Ofc Alvarez turns in her monthly reports in a timely fashion. Her beat reports contain an accurate account of her NBP activity. During the 2nd quarter, Ofc Alvarez was assigned to 8150 on the Evening Shift. She participated in one (1) Directed Patrol during the 2nd quarter, which
was initiated by the beat sergeant (DP #8150-19-21). It involved evaluating two (2) permit parking zones in 8150 in order to determine if they were still a necessity to maintain. While Ofc Alvarez has a total of four (4) Directed Patrols for the year, three (3) of them are denver boots, and one (1) was assigned to all the 8150 day and evening shift officers by the beat sergeant (DP #8150-19-21). During her upcoming tour in 8120 on the day shift, I would like to see her focus on creating at least one problem solving Directed Patrol to improve the quality of life within the beat. This would include the following: Identify a Problem (citizen, neighborhood, business, etc.), and then mitigate / eliminate this problem through a sustained effort throughout the 3rd quarter.([85-7] at 5.) Plaintiff received a rating of 3.75 (Meets Expectations) for Neighborhood Based Policing. (Id.)
With respect to Professionalism/Proactive Asset to the Organization, Plaintiff's July 2019 evaluation form stated:
Ofc. Alvarez used one (1) sick day during the 2nd quarter, and has used two (2) throughout the year. Ofc Alvarez was also utilized frequently for her specialty as a language translator (Spanish), for which she did a nice job. In April Ofc Alvarez volunteered to represent the department at the funeral of an ISP Trooper killed in the line of duty.

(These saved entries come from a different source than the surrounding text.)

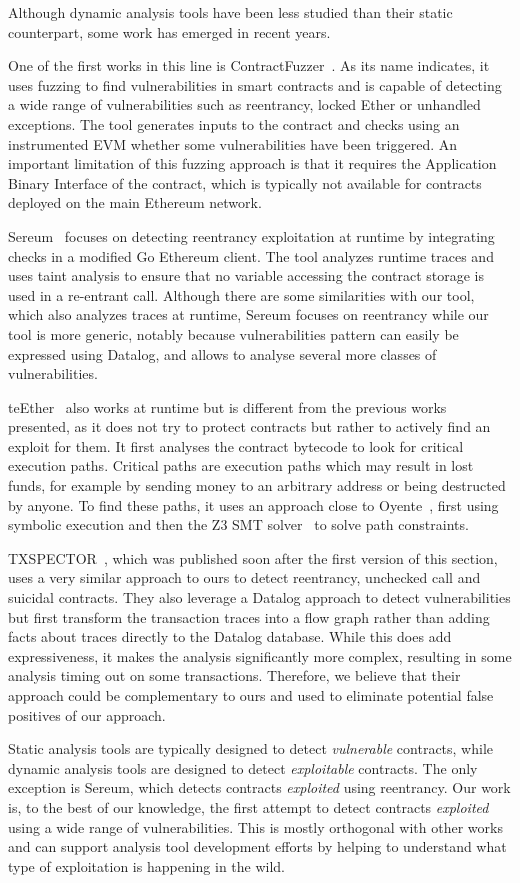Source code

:  Although dynamic analysis tools have been less studied than their static counterpart, some work has emerged in recent years.

One of the first works in this line is ContractFuzzer~\cite{Jiang2018}.
As its name indicates, it uses fuzzing to find vulnerabilities in smart contracts and is capable of detecting a wide range of vulnerabilities such as reentrancy, locked Ether or unhandled exceptions.
The tool generates inputs to the contract and checks using an instrumented EVM whether some vulnerabilities have been triggered.
An important limitation of this fuzzing approach is that it requires the Application Binary Interface of the contract, which is typically not available for contracts deployed on the main Ethereum network.

Sereum~\cite{Rodler2019} focuses on detecting reentrancy exploitation at runtime by integrating checks in a modified Go Ethereum client.
The tool analyzes runtime traces and uses taint analysis to ensure that no variable accessing the contract storage is used in a re-entrant call.
Although there are some similarities with our tool, which also analyzes traces at runtime, Sereum focuses on reentrancy while our tool is more generic, notably because vulnerabilities pattern can easily be expressed using Datalog, and allows to analyse several more classes of vulnerabilities.

teEther~\cite{Krupp2018} also works at runtime but is different from the previous works presented, as it does not try to protect contracts but rather to actively find an exploit for them. It first analyses the contract bytecode to look for critical execution paths.
Critical paths are execution paths which may result in lost funds, for example by sending money to an arbitrary address or being destructed by anyone.
To find these paths, it uses an approach close to Oyente~\cite{luu2016a}, first using symbolic execution and then the Z3 SMT solver~\cite{de2008z3} to solve path constraints.

TXSPECTOR~\cite{255340}, which was published soon after the first version of this section, uses a very similar approach to ours to detect reentrancy, unchecked call and suicidal contracts.
They also leverage a Datalog approach to detect vulnerabilities but first transform the transaction traces into a flow graph rather than adding facts about traces directly to the Datalog database.
While this does add expressiveness, it makes the analysis significantly more complex, resulting in some analysis timing out on some transactions. Therefore, we believe that their approach could be complementary to ours and used to eliminate potential false positives of our approach.

 Static analysis tools are typically designed to detect \emph{vulnerable} contracts, while dynamic analysis tools are designed to detect \emph{exploitable} contracts. The only exception is Sereum, which detects contracts \emph{exploited} using reentrancy.
Our work is, to the best of our knowledge, the first attempt to detect contracts \emph{exploited} using a wide range of vulnerabilities.
This is mostly orthogonal with other works and can support analysis tool development efforts by helping to understand what type of exploitation is happening in the wild.
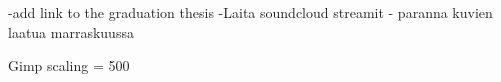 -add link to the graduation thesis
-Laita soundcloud streamit
- paranna kuvien laatua marraskuussa

Gimp scaling = 500 
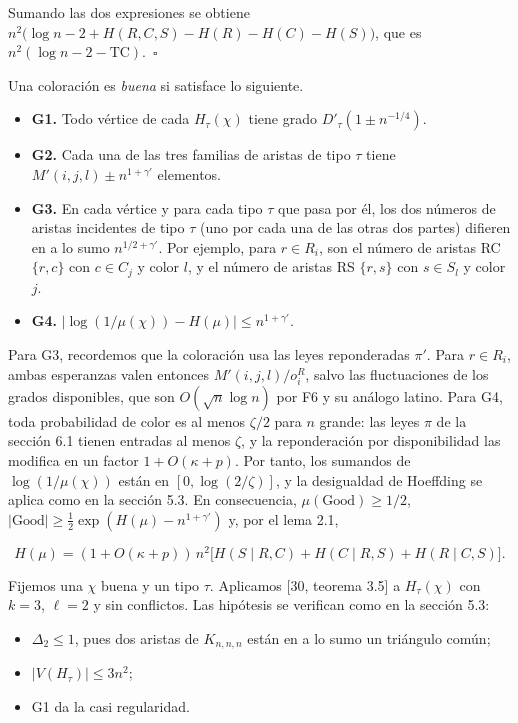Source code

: \documentclass[spanish,11pt,a4paper]{article}
\providecommand{\tightlist}{\setlength{\itemsep}{0pt}\setlength{\parskip}{0pt}}
\begin{document}
Sumando las dos expresiones se obtiene \(n^2\bigl(\log n-2+H(R,C,S)-H(R)-H(C)-H(S)\bigr)\), que es \(n^2(\log n-2-\mathrm{TC})\).~\(\square\)

Una coloración es \emph{buena} si satisface lo siguiente.

\begin{itemize}
\tightlist
\item
  \textbf{G1.} Todo vértice de cada \(H_\tau(\chi)\) tiene grado \(D'_\tau(1\pm n^{-1/4})\).
\item
  \textbf{G2.} Cada una de las tres familias de aristas de tipo \(\tau\) tiene \(M'(i,j,l)\pm n^{1+\gamma'}\) elementos.
\item
  \textbf{G3.} En cada vértice y para cada tipo \(\tau\) que pasa por él, los dos números de aristas incidentes de tipo \(\tau\) (uno por cada una de las otras dos partes) difieren en a lo sumo \(n^{1/2+\gamma'}\). Por ejemplo, para \(r\in R_i\), son el número de aristas RC \(\{r,c\}\) con \(c\in C_j\) y color \(l\), y el número de aristas RS \(\{r,s\}\) con \(s\in S_l\) y color \(j\).
\item
  \textbf{G4.} \(\bigl|\log(1/\mu(\chi))-H(\mu)\bigr|\le n^{1+\gamma'}\).
\end{itemize}

Para G3, recordemos que la coloración usa las leyes reponderadas \(\pi'\). Para \(r\in R_i\), ambas esperanzas valen entonces \(M'(i,j,l)/o^R_i\), salvo las fluctuaciones de los grados disponibles, que son \(O(\sqrt n\log n)\) por F6 y su análogo latino. Para G4, toda probabilidad de color es al menos \(\zeta/2\) para \(n\) grande: las leyes \(\pi\) de la sección 6.1 tienen entradas al menos \(\zeta\), y la reponderación por disponibilidad las modifica en un factor \(1+O(\kappa+p)\). Por tanto, los sumandos de \(\log(1/\mu(\chi))\) están en \([0,\log(2/\zeta)]\), y la desigualdad de Hoeffding se aplica como en la sección 5.3. En consecuencia, \(\mu(\mathrm{Good})\ge1/2\), \(|\mathrm{Good}|\ge\frac12\exp(H(\mu)-n^{1+\gamma'})\) y, por el lema 2.1,

\nopagebreak[4]
\[H(\mu)=(1+O(\kappa+p))\,n^2\bigl[H(S\mid R,C)+H(C\mid R,S)+H(R\mid C,S)\bigr].\]

Fijemos una \(\chi\) buena y un tipo \(\tau\). Aplicamos {[}30, teorema 3.5{]} a \(H_\tau(\chi)\) con \(k=3\), \(\ell=2\) y sin conflictos. Las hipótesis se verifican como en la sección 5.3:

\begin{itemize}
\tightlist
\item
  \(\Delta_2\le1\), pues dos aristas de \(K_{n,n,n}\) están en a lo sumo un triángulo común;
\item
  \(|V(H_\tau)|\le3n^2\);
\item
  G1 da la casi regularidad.
\end{itemize}
\end{document}
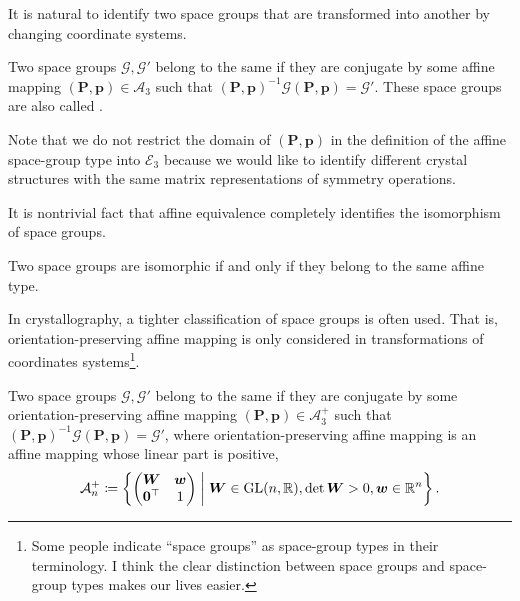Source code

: It is natural to identify two space groups that are transformed into another by changing coordinate systems.
\begin{screen}
  \begin{defn}
    Two space groups $\mathcal{G}, \mathcal{G}'$ belong to the same  if they are conjugate by some affine mapping $(\bm{P}, \bm{p}) \in \mathcal{A}_{3}$ such that $(\bm{P}, \bm{p})^{-1} \mathcal{G} (\bm{P}, \bm{p}) = \mathcal{G}'$.
    These space groups are also called .
  \end{defn}
\end{screen}
Note that we do not restrict the domain of $(\bm{P}, \bm{p})$ in the definition of the affine space-group type into $\mathcal{E}_{3}$ because we would like to identify different crystal structures with the same matrix representations of symmetry operations.

It is nontrivial fact that affine equivalence completely identifies the isomorphism of space groups.

\begin{screen}
  \begin{them}[Bieberbach]
    Two space groups are isomorphic if and only if they belong to the same affine type.
  \end{them}
\end{screen}

In crystallography, a tighter classification of space groups is often used.
That is, orientation-preserving affine mapping is only considered in transformations of coordinates systems\footnote{
  Some people indicate ``space groups'' as space-group types in their terminology.
  I think the clear distinction between space groups and space-group types makes our lives easier.
}.

\begin{screen}
  \begin{defn}
    Two space groups $\mathcal{G}, \mathcal{G}'$ belong to the same  if they are conjugate by some orientation-preserving affine mapping $(\bm{P}, \bm{p}) \in \mathcal{A}^{+}_{3}$ such that $(\bm{P}, \bm{p})^{-1} \mathcal{G} (\bm{P}, \bm{p}) = \mathcal{G}'$, where orientation-preserving affine mapping is an affine mapping whose linear part is positive,
    \begin{align}
      \mathcal{A}^{+}_{n} \coloneqq \left\{  \begin{pmatrix} \bm{W} & \bm{w} \\ \bm{0}^{\top} & 1 \end{pmatrix}  \mathrel{}\middle|\mathrel{}  \bm{W} \in \mathrm{GL}(n, \mathbb{R}), \det \bm{W} > 0, \bm{w} \in \mathbb{R}^{n}  \right\}.
    \end{align}
  \end{defn}
\end{screen}

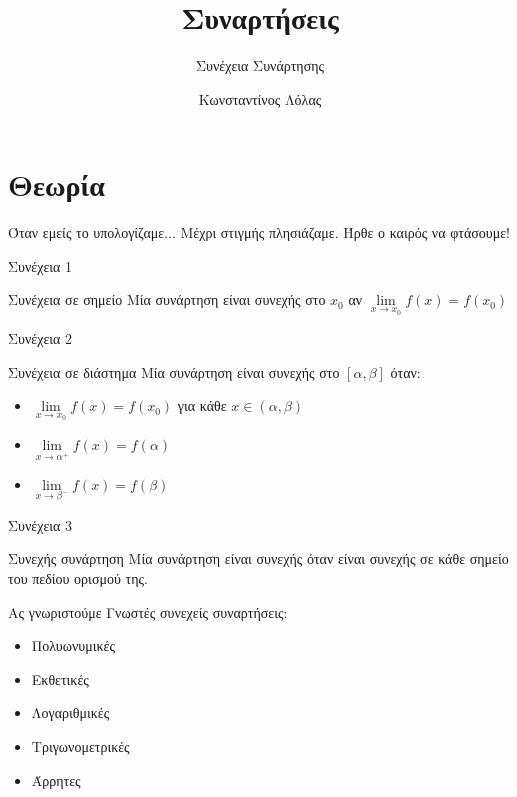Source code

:\documentclass{presentation}
\title{Συναρτήσεις}
\subtitle{Συνέχεια Συνάρτησης}
\author[Λόλας]{Κωνσταντίνος Λόλας}
\begin{document}
\begin{frame}
  \titlepage
\end{frame}

\section{Θεωρία}
\begin{frame}{Όταν εμείς το υπολογίζαμε...}
  Μέχρι στιγμής πλησιάζαμε. Ήρθε ο καιρός να φτάσουμε!
\end{frame}

\begin{frame}{Συνέχεια 1}
  \begin{block}{Συνέχεια σε σημείο}
    Μία συνάρτηση είναι συνεχής στο $x_0$ αν $\lim\limits_{x \to x_0}{ f(x) }=f(x_0)$
  \end{block}
\end{frame}

\begin{frame}{Συνέχεια 2}
  \begin{block}{Συνέχεια σε διάστημα}
    Μία συνάρτηση είναι συνεχής στο $[α,β]$ όταν:
    \begin{itemize}
      \item $\lim\limits_{x \to x_0}{ f(x) }=f(x_0)$ για κάθε $x\in (α,β)$
      \item $\lim\limits_{x \to α^+}{ f(x) }=f(α)$
      \item $\lim\limits_{x \to β^-}{ f(x) }=f(β)$
    \end{itemize}
  \end{block}
\end{frame}

\begin{frame}{Συνέχεια 3}
  \begin{block}{Συνεχής συνάρτηση}
    Μία συνάρτηση είναι συνεχής όταν είναι συνεχής σε κάθε σημείο του πεδίου ορισμού της.
  \end{block}
\end{frame}

\begin{frame}{Ας γνωριστούμε}
  Γνωστές συνεχείς συναρτήσεις:
  \begin{itemize}[<+-|alert@+>]
    \item Πολυωνυμικές
    \item Εκθετικές
    \item Λογαριθμικές
    \item Τριγωνομετρικές
    \item Άρρητες
  \end{itemize}
\end{frame}
\end{document}
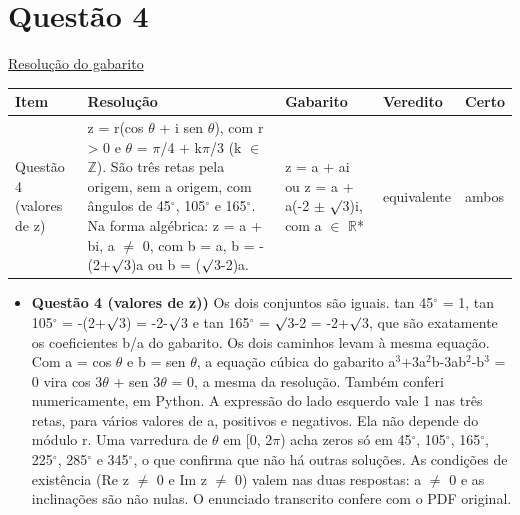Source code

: \documentclass{article}%
\begin{document}
\section*{Questão 4}%
\href{https://poliedroresolve.sistemapoliedro.com.br/vestibulares/ime/2026/ime-2-fase-dia-1-23-10-2025-2-fase-dia-1/dissertativa-4-matematica-2-fase-dia-1-ime-2026}{Resolução do gabarito}\par\smallskip%
\begin{longtable}{@{}p{} p{} p{} p{} p{}@{}}\toprule Item & Resolução & Gabarito & Veredito & Certo \\ \midrule
Questão 4 (valores de z) & z = r(cos $\theta$ + i sen $\theta$), com r > 0 e $\theta$ = $\pi$/4 + k$\pi$/3 (k $\in$ $\mathbb{Z}$). São três retas pela origem, sem a origem, com ângulos de 45$^\circ$, 105$^\circ$ e 165$^\circ$. Na forma algébrica: z = a + bi, a $\neq$ 0, com b = a, b = -(2+$\surd$3)a ou b = ($\surd$3-2)a. & z = a + ai ou z = a + a(-2 $\pm$ $\surd$3)i, com a $\in$ $\mathbb{R}$* & equivalente & ambos \\
\bottomrule\end{longtable}%
\begin{itemize}%
\item%
\textbf{Questão 4 (valores de z))} Os dois conjuntos são iguais. tan 45$^\circ$ = 1, tan 105$^\circ$ = -(2+$\surd$3) = -2-$\surd$3 e tan 165$^\circ$ = $\surd$3-2 = -2+$\surd$3, que são exatamente os coeficientes b/a do gabarito. Os dois caminhos levam à mesma equação. Com a = cos $\theta$ e b = sen $\theta$, a equação cúbica do gabarito a$^3$+3a$^2$b-3ab$^2$-b$^3$ = 0 vira cos 3$\theta$ + sen 3$\theta$ = 0, a mesma da resolução. Também conferi numericamente, em Python. A expressão do lado esquerdo vale 1 nas três retas, para vários valores de a, positivos e negativos. Ela não depende do módulo r. Uma varredura de $\theta$ em {[}0, 2$\pi$) acha zeros só em 45$^\circ$, 105$^\circ$, 165$^\circ$, 225$^\circ$, 285$^\circ$ e 345$^\circ$, o que confirma que não há outras soluções. As condições de existência (Re z $\neq$ 0 e Im z $\neq$ 0) valem nas duas respostas: a $\neq$ 0 e as inclinações são não nulas. O enunciado transcrito confere com o PDF original.%
\end{itemize}%
\end{document}
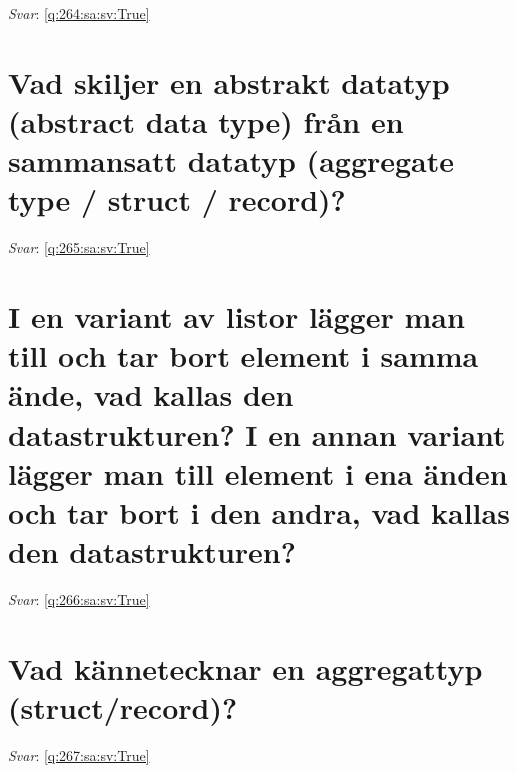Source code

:\documentclass[a4paper,11pt,oneside]{book}
\begin{document}
\begin{sloppypar}
\vspace{1cm}

\textit{Svar}: \autoref{q:264:sa:sv:True}



\section{Vad skiljer en abstrakt datatyp (abstract data type) fr\r{a}n en sammansatt datatyp (aggregate type / struct / record)?}

\label{q:265:sa:sv:False}

\vspace{2cm}

\noindent\makebox[\textwidth]{\hrulefill}

\vspace{1cm}

\textit{Svar}: \autoref{q:265:sa:sv:True}



\section{I en variant av listor l\"agger man till och tar bort element i samma \"ande, vad kallas den datastrukturen? I en annan variant l\"agger man till element i ena \"anden och tar bort i den andra, vad kallas den datastrukturen?}

\label{q:266:sa:sv:False}

\vspace{2cm}

\noindent\makebox[\textwidth]{\hrulefill}

\vspace{1cm}

\textit{Svar}: \autoref{q:266:sa:sv:True}



\section{Vad k\"annetecknar en aggregattyp (struct/record)?}

\label{q:267:sa:sv:False}

\vspace{2cm}

\noindent\makebox[\textwidth]{\hrulefill}

\vspace{1cm}

\textit{Svar}: \autoref{q:267:sa:sv:True}




\end{sloppypar}
\end{document}
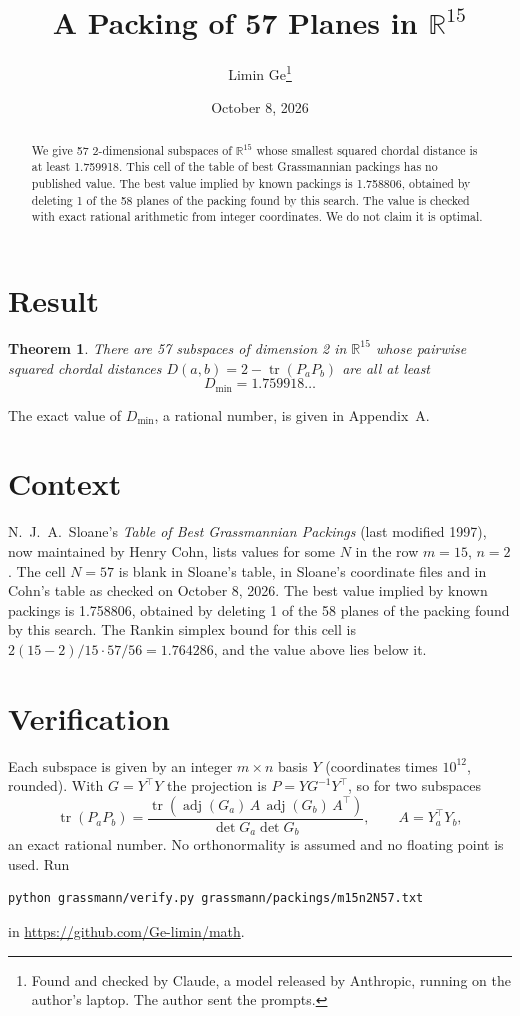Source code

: \documentclass[11pt,a4paper]{article}
\title{A Packing of 57 Planes in $\mathbb{R}^{15}$}
\author{Limin Ge\thanks{Found and checked by Claude, a model released by Anthropic, running on the author's laptop. The author sent the prompts.}}
\date{October 8, 2026}
\newtheorem*{theorem}{Theorem}
\begin{document}
\maketitle
\begin{abstract}
We give 57 2-dimensional subspaces of $\mathbb{R}^{15}$ whose smallest squared chordal distance is at least 1.759918. This cell of the table of best Grassmannian packings has no published value. The best value implied by known packings is 1.758806, obtained by deleting 1 of the 58 planes of the packing found by this search. The value is checked with exact rational arithmetic from integer coordinates. We do not claim it is optimal.
\end{abstract}

\section{Result}
\begin{theorem}
There are 57 subspaces of dimension 2 in $\mathbb{R}^{15}$ whose pairwise squared chordal distances $D(a,b) = 2 - \operatorname{tr}(P_aP_b)$ are all at least
\[ D_{\min} = 1.759918\ldots \]
\end{theorem}
The exact value of $D_{\min}$, a rational number, is given in Appendix~A.


\section{Context}
N.~J.~A.~Sloane's \emph{Table of Best Grassmannian Packings} (last modified 1997), now maintained by Henry Cohn, lists values for some $N$ in the row $m=15$, $n=2$. The cell $N=57$ is blank in Sloane's table, in Sloane's coordinate files and in Cohn's table as checked on October 8, 2026. The best value implied by known packings is 1.758806, obtained by deleting 1 of the 58 planes of the packing found by this search. The Rankin simplex bound for this cell is $2(15-2)/15\cdot 57/56 = 1.764286$, and the value above lies below it.


\section{Verification}
Each subspace is given by an integer $m\times n$ basis $Y$ (coordinates times $10^{12}$, rounded). With $G=Y^\top Y$ the projection is $P=YG^{-1}Y^\top$, so for two subspaces
\[ \operatorname{tr}(P_aP_b)=\frac{\operatorname{tr}(\operatorname{adj}(G_a)\,A\,\operatorname{adj}(G_b)\,A^\top)}{\det G_a\det G_b},\qquad A=Y_a^\top Y_b, \]
an exact rational number. No orthonormality is assumed and no floating point is used. Run
\begin{verbatim}
python grassmann/verify.py grassmann/packings/m15n2N57.txt
\end{verbatim}
in \url{https://github.com/Ge-limin/math}.
\end{document}
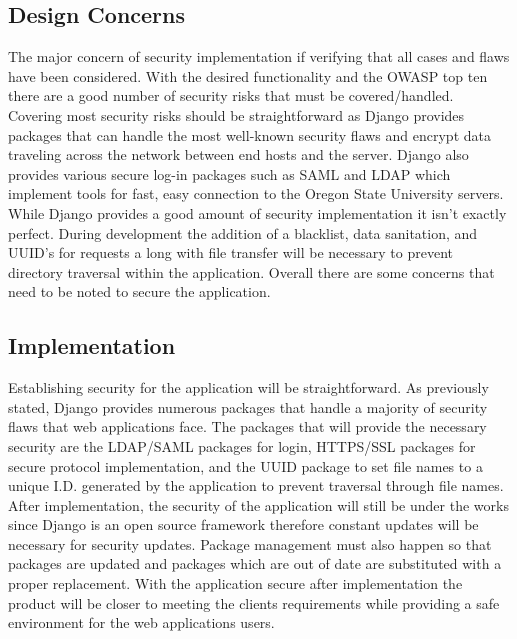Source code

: \documentclass[onecolumn, draftclsnofoot,10pt, compsoc]{IEEEtran}
\begin{document}
\subsection{Design Concerns}
The major concern of security implementation if verifying that all cases and flaws have been considered. With the desired functionality and the OWASP top ten there are a good number of security risks that must be covered/handled. Covering most security risks should be straightforward as Django provides packages that can handle the most well-known security flaws and encrypt data traveling across the network between end hosts and the server. Django also provides various secure log-in packages such as SAML and LDAP which implement tools for fast, easy connection to the Oregon State University servers. While Django provides a good amount of security implementation it isn’t exactly perfect. During development the addition of a blacklist, data sanitation, and UUID's for requests a long with file transfer will be necessary to prevent directory traversal within the application. Overall there are some concerns that need to be noted to secure the application. 

\subsection{Implementation}
Establishing security for the application will be straightforward. As previously stated, Django provides numerous packages that handle a majority of security flaws that web applications face. The packages that will provide the necessary security are the LDAP/SAML packages for login, HTTPS/SSL packages for secure protocol implementation, and the UUID package to set file names to a unique I.D. generated by the application to prevent traversal through file names. After implementation, the security of the application will still be under the works since Django is an open source framework therefore constant updates will be necessary for security updates. Package management must also happen so that packages are updated and packages which are out of date are substituted with a proper replacement. With the application secure after implementation the product will be closer to meeting the clients requirements while providing a safe environment for the web applications users.  
\end{document}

During the 3rd quarter I would like to see Ofc Alvarez become involved with some community events, such as the Icompete Day Camps that are held in July.(Id. at 4.) Plaintiff received a rating of 3 (Meets Expectations) for Professionalism/Proactive Asset to the Organization. (Id.) Plaintiff received an overall rating of 14 on her July 2019 quarterly evaluation, which equated to Below Expectations and was one point shy of Meets Expectations. (Id.)
4. Plaintiff's October 2019 Performance Evaluation
In October 2019, Sergeant Dowd completed a quarterly evaluation form for Plaintiff that provided ratings for Neighborhood Based Policing and Professionalism/Proactive Asset to the Organization. With respect to Neighborhood Based Policing, Plaintiff's October 2019 evaluation form stated:
Ofc. Alvarez has adjusted well to the 8120 beat. Her monthly activity reports contain numerous interactions with the 8120 beat citizens and business. She has volunteered at the Summer Camps and the Special Olympics fundraiser at Culvers. She makes a strong effort to get to know people and businesses. So far, Ofc. Alvarez has made a good impression in the 8120 beat. Ofc. Alvarez has submitted all of her beat reports in a timely manner.([85-8] at 5.) Plaintiff received a rating of 4 (Exceeds Expectations) for Neighborhood Based Policing. (Id.)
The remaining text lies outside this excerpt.